_PROBLEM REQUIREMENTS_: Your response should consist solely of the lines from the one containing "private real property." through the end of the data, copied exactly.

_RECORDS SUPPLIED_:
· · · · ·

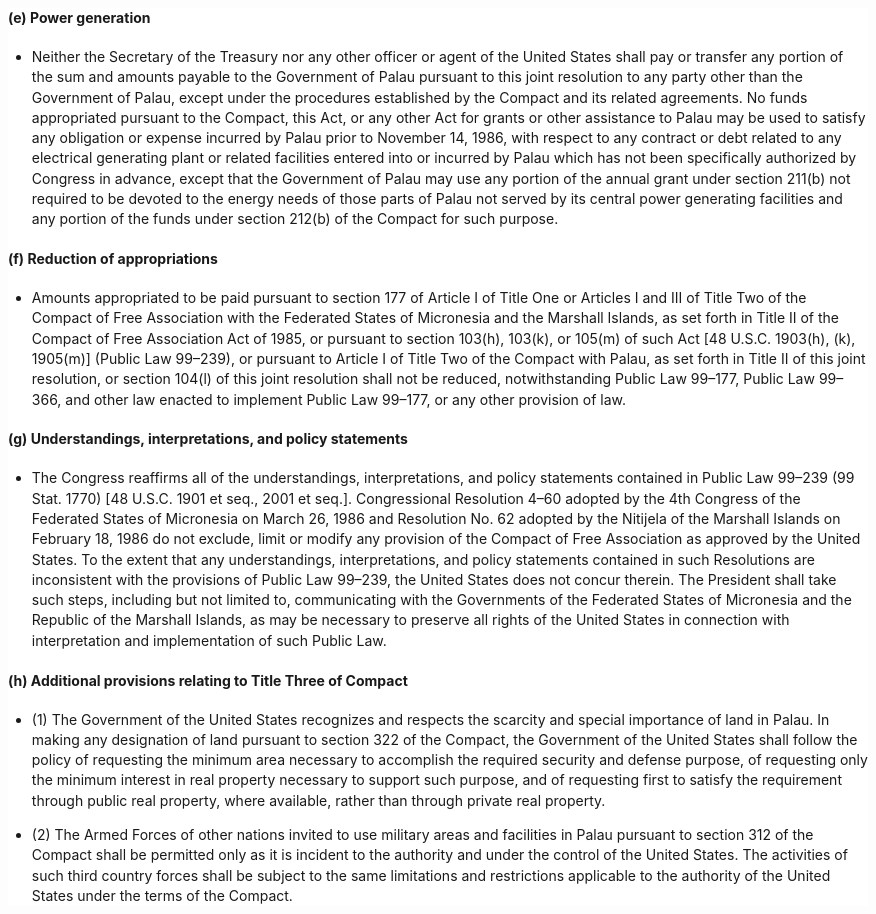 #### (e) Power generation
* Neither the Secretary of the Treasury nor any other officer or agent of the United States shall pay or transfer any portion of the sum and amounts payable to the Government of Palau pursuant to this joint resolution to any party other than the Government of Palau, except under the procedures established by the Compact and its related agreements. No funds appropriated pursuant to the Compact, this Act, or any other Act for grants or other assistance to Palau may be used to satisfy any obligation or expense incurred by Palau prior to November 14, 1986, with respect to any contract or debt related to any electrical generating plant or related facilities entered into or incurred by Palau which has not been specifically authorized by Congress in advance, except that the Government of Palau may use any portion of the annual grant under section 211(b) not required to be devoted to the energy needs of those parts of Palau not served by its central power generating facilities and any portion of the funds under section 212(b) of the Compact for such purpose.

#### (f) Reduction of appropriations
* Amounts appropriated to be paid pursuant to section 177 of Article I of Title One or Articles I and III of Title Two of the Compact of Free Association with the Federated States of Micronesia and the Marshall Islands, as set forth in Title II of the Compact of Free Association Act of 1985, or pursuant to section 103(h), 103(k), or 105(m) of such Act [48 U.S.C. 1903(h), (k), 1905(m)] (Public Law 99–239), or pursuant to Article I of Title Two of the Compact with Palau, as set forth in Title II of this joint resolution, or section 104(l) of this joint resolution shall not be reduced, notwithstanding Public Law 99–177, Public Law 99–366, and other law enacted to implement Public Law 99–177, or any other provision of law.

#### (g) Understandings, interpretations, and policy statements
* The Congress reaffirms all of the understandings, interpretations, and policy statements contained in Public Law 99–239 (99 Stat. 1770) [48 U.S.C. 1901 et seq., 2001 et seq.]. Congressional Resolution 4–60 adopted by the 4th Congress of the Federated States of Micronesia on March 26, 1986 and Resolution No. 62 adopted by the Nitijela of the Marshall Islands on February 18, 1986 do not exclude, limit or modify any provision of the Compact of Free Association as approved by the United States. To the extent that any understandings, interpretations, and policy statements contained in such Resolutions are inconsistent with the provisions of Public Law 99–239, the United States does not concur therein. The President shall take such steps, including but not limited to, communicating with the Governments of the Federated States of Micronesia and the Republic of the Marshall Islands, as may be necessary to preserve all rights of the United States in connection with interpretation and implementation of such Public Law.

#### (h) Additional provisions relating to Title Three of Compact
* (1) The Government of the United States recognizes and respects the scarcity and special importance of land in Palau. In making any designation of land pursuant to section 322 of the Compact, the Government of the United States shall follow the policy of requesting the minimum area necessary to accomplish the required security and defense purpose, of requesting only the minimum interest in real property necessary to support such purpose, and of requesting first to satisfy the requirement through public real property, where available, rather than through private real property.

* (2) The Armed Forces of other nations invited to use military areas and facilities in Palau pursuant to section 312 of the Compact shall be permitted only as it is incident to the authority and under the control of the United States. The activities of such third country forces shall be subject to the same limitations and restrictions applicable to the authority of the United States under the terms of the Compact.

· · · · ·

_PROBLEM SOLUTION_:
* (1) The Government of the United States recognizes and respects the scarcity and special importance of land in Palau. In making any designation of land pursuant to section 322 of the Compact, the Government of the United States shall follow the policy of requesting the minimum area necessary to accomplish the required security and defense purpose, of requesting only the minimum interest in real property necessary to support such purpose, and of requesting first to satisfy the requirement through public real property, where available, rather than through private real property.

* (2) The Armed Forces of other nations invited to use military areas and facilities in Palau pursuant to section 312 of the Compact shall be permitted only as it is incident to the authority and under the control of the United States. The activities of such third country forces shall be subject to the same limitations and restrictions applicable to the authority of the United States under the terms of the Compact.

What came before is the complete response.